EXERCISE DETAILS —
Collect from the data below each line with "enemies".
----- INPUT RECORDS
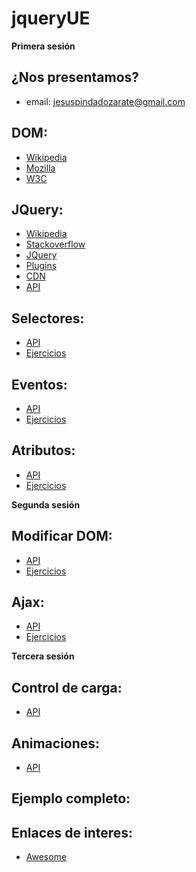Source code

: # jqueryUE


**Primera sesión**

## ¿Nos presentamos?
  - email: jesuspindadozarate@gmail.com

## DOM:
  - [Wikipedia](https://es.wikipedia.org/wiki/Document_Object_Model)
  - [Mozilla](https://developer.mozilla.org/es/docs/DOM)
  - [W3C](https://www.w3.org/DOM/)

## JQuery:
  - [Wikipedia](https://es.wikipedia.org/wiki/JQuery)
  - [Stackoverflow](http://stackoverflow.com/tags/jquery/info)
  - [JQuery](http://jquery.com/)
  - [Plugins](https://plugins.jquery.com/)
  - [CDN](https://code.jquery.com/)
  - [API](http://api.jquery.com/)

## Selectores:
  - [API](http://api.jquery.com/category/selectors/)
  - [Ejercicios](https://github.com/pinwert/jqueryUE/blob/master/ejer_selectores.md)

## Eventos:
  - [API](http://api.jquery.com/category/events/)
  - [Ejercicios](https://github.com/pinwert/jqueryUE/blob/master/ejer_eventos.md)

## Atributos:
  - [API](http://api.jquery.com/category/attributes/)
  - [Ejercicios](https://github.com/pinwert/jqueryUE/blob/master/ejer_atributos.md)


**Segunda sesión**

## Modificar DOM:
  - [API](http://api.jquery.com/category/manipulation/)
  - [Ejercicios](https://github.com/pinwert/jqueryUE/blob/master/ejer_dom.md)

## Ajax:
  - [API](http://api.jquery.com/category/ajax/)
  - [Ejercicios](https://github.com/pinwert/jqueryUE/blob/master/ejer_ajax.md)


**Tercera sesión**

## Control de carga:
  - [API](http://api.jquery.com/category/events/document-loading/)

## Animaciones:
  - [API](http://api.jquery.com/category/effects/)

## Ejemplo completo:

## Enlaces de interes:
  - [Awesome](https://github.com/peterkokot/awesome-jquery)
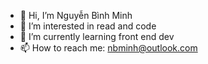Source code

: - 👋 Hi, I’m Nguyễn Bình Minh
- 👀 I’m interested in read and code
- 🌱 I’m currently learning front end dev
- 📫 How to reach me: nbminh@outlook.com

<!---
nguyenbinhminh/nguyenbinhminh is a ✨ special ✨ repository because its `README.md` (this file) appears on your GitHub profile.
You can click the Preview link to take a look at your changes.
--->
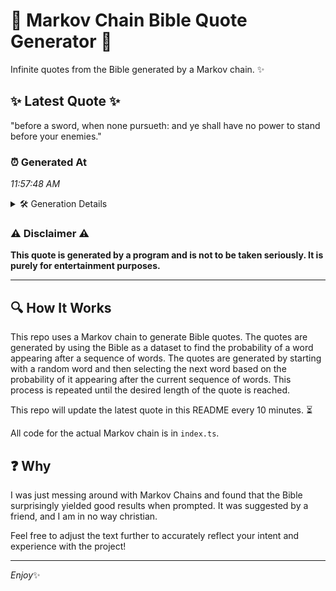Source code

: # 📖 Markov Chain Bible Quote Generator 📖

Infinite quotes from the Bible generated by a Markov chain. ✨

## ✨ Latest Quote ✨
"before a sword, when none pursueth: and ye shall have no power to stand before your enemies."

### ⏰ Generated At
*11:57:48 AM*

<details>
    <summary>🛠️ Generation Details</summary>
    <p>
        <strong>🌱 Seed:</strong> before<br>
        <strong>🔄 Iterations:</strong> 16<br>
        <strong>📜 Context History:</strong><br>[ before ]: a<br>[ before, a ]: sword,<br>[ before, a, sword, ]: when<br>[ before, a, sword,, when ]: none<br>[ before, a, sword,, when, none ]: pursueth:<br>[ before, a, sword,, when, none, pursueth: ]: and<br>[ a, sword,, when, none, pursueth:, and ]: ye<br>[ sword,, when, none, pursueth:, and, ye ]: shall<br>[ when, none, pursueth:, and, ye, shall ]: have<br>[ none, pursueth:, and, ye, shall, have ]: no<br>[ pursueth:, and, ye, shall, have, no ]: power<br>[ and, ye, shall, have, no, power ]: to<br>[ ye, shall, have, no, power, to ]: stand<br>[ shall, have, no, power, to, stand ]: before<br>[ have, no, power, to, stand, before ]: your<br>[ no, power, to, stand, before, your ]: enemies.<br>
    </p>
</details>

### ⚠️ Disclaimer ⚠️
**This quote is generated by a program and is not to be taken seriously. It is purely for entertainment purposes.**

---

## 🔍 How It Works

This repo uses a Markov chain to generate Bible quotes. The quotes are generated by using the Bible as a dataset to find the probability of a word appearing after a sequence of words. The quotes are generated by starting with a random word and then selecting the next word based on the probability of it appearing after the current sequence of words. This process is repeated until the desired length of the quote is reached.

This repo will update the latest quote in this README every 10 minutes. ⏳

All code for the actual Markov chain is in `index.ts`.

## ❓ Why

I was just messing around with Markov Chains and found that the Bible surprisingly yielded good results when prompted. 
It was suggested by a friend, and I am in no way christian.

Feel free to adjust the text further to accurately reflect your intent and experience with the project!

---

*Enjoy*✨
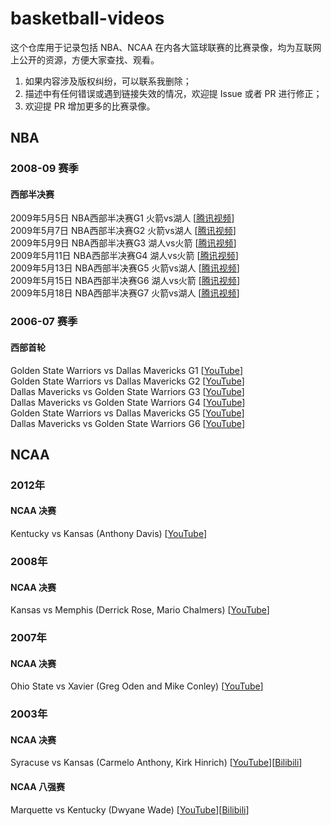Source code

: # basketball-videos

这个仓库用于记录包括 NBA、NCAA 在内各大篮球联赛的比赛录像，均为互联网上公开的资源，方便大家查找、观看。

1. 如果内容涉及版权纠纷，可以联系我删除；
2. 描述中有任何错误或遇到链接失效的情况，欢迎提 Issue 或者 PR 进行修正；
3. 欢迎提 PR 增加更多的比赛录像。

## NBA

### 2008-09 赛季

#### 西部半决赛

2009年5月5日 NBA西部半决赛G1 火箭vs湖人 [[腾讯视频](https://v.qq.com/x/page/n0165i2uo5r.html)]\
2009年5月7日 NBA西部半决赛G2 火箭vs湖人 [[腾讯视频](https://v.qq.com/x/page/q0165et0p8v.html)]\
2009年5月9日 NBA西部半决赛G3 湖人vs火箭 [[腾讯视频](https://v.qq.com/x/page/m016564m1xr.html)]\
2009年5月11日 NBA西部半决赛G4 湖人vs火箭 [[腾讯视频](https://v.qq.com/x/page/z01657eu90k.html)]\
2009年5月13日 NBA西部半决赛G5 火箭vs湖人 [[腾讯视频](https://v.qq.com/x/page/k01656bzozo.html)]\
2009年5月15日 NBA西部半决赛G6 湖人vs火箭 [[腾讯视频](https://v.qq.com/x/page/h0165x8mxon.html)]\
2009年5月18日 NBA西部半决赛G7 火箭vs湖人 [[腾讯视频](https://v.qq.com/x/page/e0165743kux.html)]

### 2006-07 赛季

#### 西部首轮

Golden State Warriors vs Dallas Mavericks G1 [[YouTube](https://www.youtube.com/watch?v=5qOcifHSYVY)]\
Golden State Warriors vs Dallas Mavericks G2 [[YouTube](https://www.youtube.com/watch?v=-FT-mKKmJX0)]\
Dallas Mavericks vs Golden State Warriors G3 [[YouTube](https://www.youtube.com/watch?v=E7ANIlBn4-Y)]\
Dallas Mavericks vs Golden State Warriors G4 [[YouTube](https://www.youtube.com/watch?v=s1c85RSDQQk)]\
Golden State Warriors vs Dallas Mavericks G5 [[YouTube](https://www.youtube.com/watch?v=sWi0IoQSqY8)]\
Dallas Mavericks vs Golden State Warriors G6 [[YouTube](https://www.youtube.com/watch?v=L2c3BNc-nLw)]

## NCAA

### 2012年

#### NCAA 决赛

Kentucky vs Kansas (Anthony Davis) [[YouTube](https://www.youtube.com/watch?v=jZj2UkglB9E)]

### 2008年

#### NCAA 决赛

Kansas vs Memphis (Derrick Rose, Mario Chalmers) [[YouTube](https://www.youtube.com/watch?v=Oo8ZAVaVUUQ)]

### 2007年

#### NCAA 决赛

Ohio State vs Xavier (Greg Oden and Mike Conley) [[YouTube](https://www.youtube.com/watch?v=xrd8eaGn6lY)]

### 2003年

#### NCAA 决赛

Syracuse vs Kansas (Carmelo Anthony, Kirk Hinrich) [[YouTube](https://www.youtube.com/watch?v=pl9cPZehbQw)][[Bilibili](https://www.bilibili.com/video/BV1bb4y1m7hy)]

#### NCAA 八强赛

Marquette vs Kentucky (Dwyane Wade) [[YouTube](https://www.youtube.com/watch?v=BhuKDbIkTzo)][[Bilibili](https://www.bilibili.com/video/BV1CQ4y1Y7Ts)]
----------
SOLUTION TO THIS PROBLEM —
"before a sword, when none pursueth: and ye shall have no power to stand before your enemies."
        <strong>📜 Context History:</strong><br>[ before ]: a<br>[ before, a ]: sword,<br>[ before, a, sword, ]: when<br>[ before, a, sword,, when ]: none<br>[ before, a, sword,, when, none ]: pursueth:<br>[ before, a, sword,, when, none, pursueth: ]: and<br>[ a, sword,, when, none, pursueth:, and ]: ye<br>[ sword,, when, none, pursueth:, and, ye ]: shall<br>[ when, none, pursueth:, and, ye, shall ]: have<br>[ none, pursueth:, and, ye, shall, have ]: no<br>[ pursueth:, and, ye, shall, have, no ]: power<br>[ and, ye, shall, have, no, power ]: to<br>[ ye, shall, have, no, power, to ]: stand<br>[ shall, have, no, power, to, stand ]: before<br>[ have, no, power, to, stand, before ]: your<br>[ no, power, to, stand, before, your ]: enemies.<br>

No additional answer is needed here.